The technology may provide a brand new tool for the emerging field of nanoscience because the "cool" electrons produced will enable more precise x-ray probes of ultra-small structures. Both the essence of the concept and the proof-of-principle experiment performed at the ATF are described in an upcoming publication in Physical Review Letters.
"This is the first experimental evidence that energy can be transferred from excited atoms/molecules to free electrons in a coherent way," said Samer Banna, a co-author on the paper with Levi Schächter and Valery Berezovsky. "In other words, this is the first demonstration of coherent collisions of the second kind."

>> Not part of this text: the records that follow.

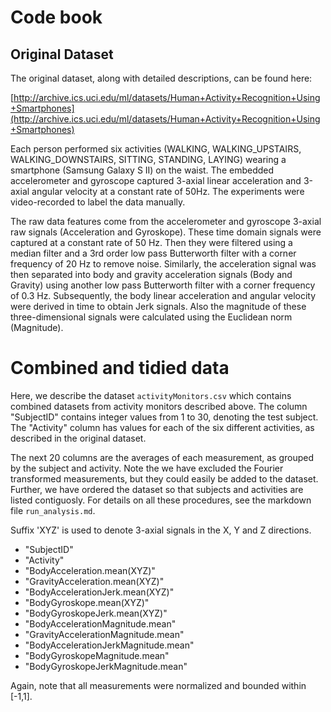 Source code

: # Code book

## Original Dataset
The original dataset, along with detailed descriptions, can be found here:

[http://archive.ics.uci.edu/ml/datasets/Human+Activity+Recognition+Using+Smartphones](http://archive.ics.uci.edu/ml/datasets/Human+Activity+Recognition+Using+Smartphones)

Each person performed six activities (WALKING, WALKING_UPSTAIRS, WALKING_DOWNSTAIRS, SITTING, STANDING, LAYING) wearing a smartphone (Samsung Galaxy S II) on the waist. The embedded accelerometer and gyroscope captured 3-axial linear acceleration and 3-axial angular velocity at a constant rate of 50Hz. The experiments were video-recorded to label the data manually.

The raw data features come from the accelerometer and gyroscope 3-axial raw signals (Acceleration and Gyroskope). These time domain signals were captured at a constant rate of 50 Hz. Then they were filtered using a median filter and a 3rd order low pass Butterworth filter with a corner frequency of 20 Hz to remove noise. Similarly, the acceleration signal was then separated into body and gravity acceleration signals (Body and Gravity) using another low pass Butterworth filter with a corner frequency of 0.3 Hz. Subsequently, the body linear acceleration and angular velocity were derived in time to obtain Jerk signals. Also the magnitude of these three-dimensional signals were calculated using the Euclidean norm (Magnitude). 

# Combined and tidied data

Here, we describe the dataset `activityMonitors.csv` which contains combined datasets from activity monitors described above. The column "SubjectID" contains integer values from 1 to 30, denoting the test subject. The "Activity" column has values for each of the six different activities, as described in the original dataset.

The next 20 columns are the averages of each measurement, as grouped by the subject and activity. Note the we have excluded the Fourier transformed measurements, but they could easily be added to the dataset. Further, we have ordered the dataset so that subjects and activities are listed contiguosly. For details on all these procedures, see the markdown file `run_analysis.md`.

Suffix 'XYZ' is used to denote 3-axial signals in the X, Y and Z directions.

* "SubjectID"
* "Activity"
* "BodyAcceleration.mean(XYZ)"
* "GravityAcceleration.mean(XYZ)"
* "BodyAccelerationJerk.mean(XYZ)"
* "BodyGyroskope.mean(XYZ)"
* "BodyGyroskopeJerk.mean(XYZ)"
* "BodyAccelerationMagnitude.mean"
* "GravityAccelerationMagnitude.mean"
* "BodyAccelerationJerkMagnitude.mean"
* "BodyGyroskopeMagnitude.mean"
* "BodyGyroskopeJerkMagnitude.mean"

Again, note that all measurements were normalized and bounded within [-1,1]. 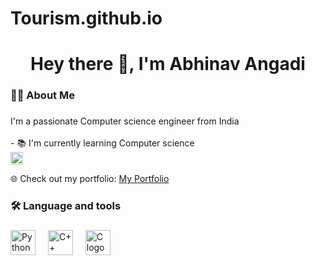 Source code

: # Tourism.github.io


<h1 align="center">Hey there 👋, I'm Abhinav Angadi</h1>

###

<h3 align="left">👩‍💻 About Me</h3>

###

<p align="left">
  I'm a passionate Computer science engineer from India<br><br>
  - 📚 I'm currently learning Computer science <br>
  <img src="https://cdn.jsdelivr.net/gh/devicons/devicon/icons/python/python-original-wordmark.svg" height="20" alt="Python logo" />
</p>

<p align="left">
  🌐 Check out my portfolio: 
  <a href="https://abhishek55555-lang.github.io/portfolio.github.io/" target="_blank">My Portfolio</a>
</p>

###

<h3 align="left">🛠 Language and tools</h3>

###

<div align="left">
  <img src="https://cdn.jsdelivr.net/gh/devicons/devicon/icons/python/python-original-wordmark.svg" height="40" alt="Python logo" />
  <img width="12" />
  <img src="https://cdn.jsdelivr.net/gh/devicons/devicon/icons/cplusplus/cplusplus-original.svg" height="40" alt="C++ logo" />
  <img width="12" />
  <img src="https://cdn.jsdelivr.net/gh/devicons/devicon/icons/c/c-original.svg" height="40" alt="C logo" />
</div>
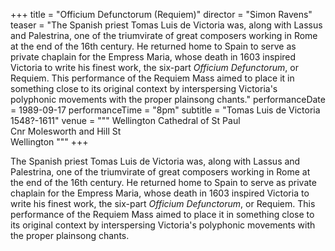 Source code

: +++
title = "Officium Defunctorum (Requiem)"
director = "Simon Ravens"
teaser = "The Spanish priest Tomas Luis de Victoria was, along with Lassus and Palestrina, one of the triumvirate of great composers working in Rome at the end of the 16th century. He returned home to Spain to serve as private chaplain for the Empress Maria, whose death in 1603 inspired Victoria to write his finest work, the six-part *Officium Defunctorum*, or Requiem. This performance of the Requiem Mass aimed to place it in something close to its original context by interspersing Victoria's polyphonic movements with the proper plainsong chants."
performanceDate = 1989-09-17
performanceTime = "8pm"
subtitle = "Tomas Luis de Victoria 1548?-1611"
venue = """
Wellington Cathedral of St Paul  
Cnr Molesworth and Hill St  
Wellington
"""
+++

The Spanish priest Tomas Luis de Victoria was, along with Lassus and Palestrina, one of the triumvirate of great composers working in Rome at the end of the 16th century. He returned home to Spain to serve as private chaplain for the Empress Maria, whose death in 1603 inspired Victoria to write his finest work, the six-part *Officium Defunctorum*, or Requiem. This performance of the Requiem Mass aimed to place it in something close to its original context by interspersing Victoria's polyphonic movements with the proper plainsong chants.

A collision of the second kind takes place when a moving electron collides with an excited atom/molecule and energy is transferred from the latter to the former. In coherent collisions, the energy transfer due to multiple collisions may significantly increase the kinetic energy of the moving electrons.
The researchers have shown that energy stored in a carbon dioxide (CO2) mixture is transferred directly to an electron beam, which was initially bunched by the powerful ATF CO2 laser in order to ensure significant energy transfer. Each accelerated electron has undergone roughly two million collisions with excited CO2 molecules, generating no heat in the process.
Banna explained the PASER and LASER analogy: "In the latter case, photons traveling through an active medium stimulate the excited atoms, which release their energy in the form of additional photons," he said. "In the PASER experiment, the active medium surrenders its energy directly to the electrons."
Although the effect observed in this proof-of-principle experiment is modest, Banna emphasized that future PASER experiments will aim to significantly increase the gain in acceleration.